The Enterprise Costs for a 5-pound meat chicken is $17 on-farm pickup, $20 delivered.

The retail price is $24 on-farm, $26 delivered. That's a $6-7 Farm profit margin per chicken. That's in the middle of the range of what the farm needs to earn for Meat Chickens to be an economically viable and long-term enterprise.

Thanks for reading. For now, I don't have any further commentary on if that's a reasonable price for a chicken, if the nutritional quality makes the price a bargain, what chicken has cost historically, if the price is too low, what other farms charge, things we could do to cut cost, relative prices of conventional/soy-free/organic feeds, if greater scale is a good or bad idea, the disseminated costs of industrial vs pasture-based chicken.... Maybe another time. For now, I just wanted to share where our prices come from and provide full transparency of our costs.

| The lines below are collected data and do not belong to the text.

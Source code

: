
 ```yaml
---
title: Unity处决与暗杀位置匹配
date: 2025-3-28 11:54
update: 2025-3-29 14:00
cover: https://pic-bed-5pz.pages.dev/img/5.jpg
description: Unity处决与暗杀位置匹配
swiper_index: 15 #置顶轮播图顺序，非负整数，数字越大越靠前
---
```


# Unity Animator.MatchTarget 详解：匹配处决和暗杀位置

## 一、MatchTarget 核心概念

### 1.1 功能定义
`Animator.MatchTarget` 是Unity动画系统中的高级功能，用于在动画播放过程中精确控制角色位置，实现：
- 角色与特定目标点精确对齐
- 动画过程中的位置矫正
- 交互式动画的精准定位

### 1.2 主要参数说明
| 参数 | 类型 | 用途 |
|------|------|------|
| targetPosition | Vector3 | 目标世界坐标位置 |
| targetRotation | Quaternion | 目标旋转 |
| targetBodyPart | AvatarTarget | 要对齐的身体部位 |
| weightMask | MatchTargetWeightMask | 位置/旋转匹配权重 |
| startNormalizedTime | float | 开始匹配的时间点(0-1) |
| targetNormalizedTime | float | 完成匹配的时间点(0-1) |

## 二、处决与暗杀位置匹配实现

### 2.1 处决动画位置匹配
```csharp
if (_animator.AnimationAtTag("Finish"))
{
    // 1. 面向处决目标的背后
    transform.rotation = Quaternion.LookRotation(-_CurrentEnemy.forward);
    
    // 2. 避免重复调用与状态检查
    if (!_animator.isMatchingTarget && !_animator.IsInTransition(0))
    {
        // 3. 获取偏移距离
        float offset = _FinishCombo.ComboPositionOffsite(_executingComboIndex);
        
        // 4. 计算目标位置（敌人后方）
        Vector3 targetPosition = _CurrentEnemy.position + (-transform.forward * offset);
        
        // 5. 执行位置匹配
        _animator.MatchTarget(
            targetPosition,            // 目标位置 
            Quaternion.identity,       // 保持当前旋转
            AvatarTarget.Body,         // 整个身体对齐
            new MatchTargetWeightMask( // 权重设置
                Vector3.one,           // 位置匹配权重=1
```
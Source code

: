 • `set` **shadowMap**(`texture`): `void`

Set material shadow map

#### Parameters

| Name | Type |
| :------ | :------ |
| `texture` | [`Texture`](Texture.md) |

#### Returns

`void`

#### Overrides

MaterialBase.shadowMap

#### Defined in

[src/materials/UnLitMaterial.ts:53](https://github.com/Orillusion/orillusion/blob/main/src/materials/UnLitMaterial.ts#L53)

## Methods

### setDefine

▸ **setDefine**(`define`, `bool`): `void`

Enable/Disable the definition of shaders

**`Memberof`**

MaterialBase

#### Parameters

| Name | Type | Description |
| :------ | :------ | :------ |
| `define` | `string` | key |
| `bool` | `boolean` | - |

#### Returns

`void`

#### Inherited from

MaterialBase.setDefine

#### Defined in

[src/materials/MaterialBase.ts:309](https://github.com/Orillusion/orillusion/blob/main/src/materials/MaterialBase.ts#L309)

Soon, I would like to write about (and get your feedback) the relative prices for 4-pound vs 5-pound vs 6-pound vs 7-pound chickens. The cost per chicken will increase as the weight increases, but the price per pound will decrease for the larger chickens. I want to calculate the exact costs, see what Farmcraft would need to charge, and gather your preferences on what size/price combination you find most attractive.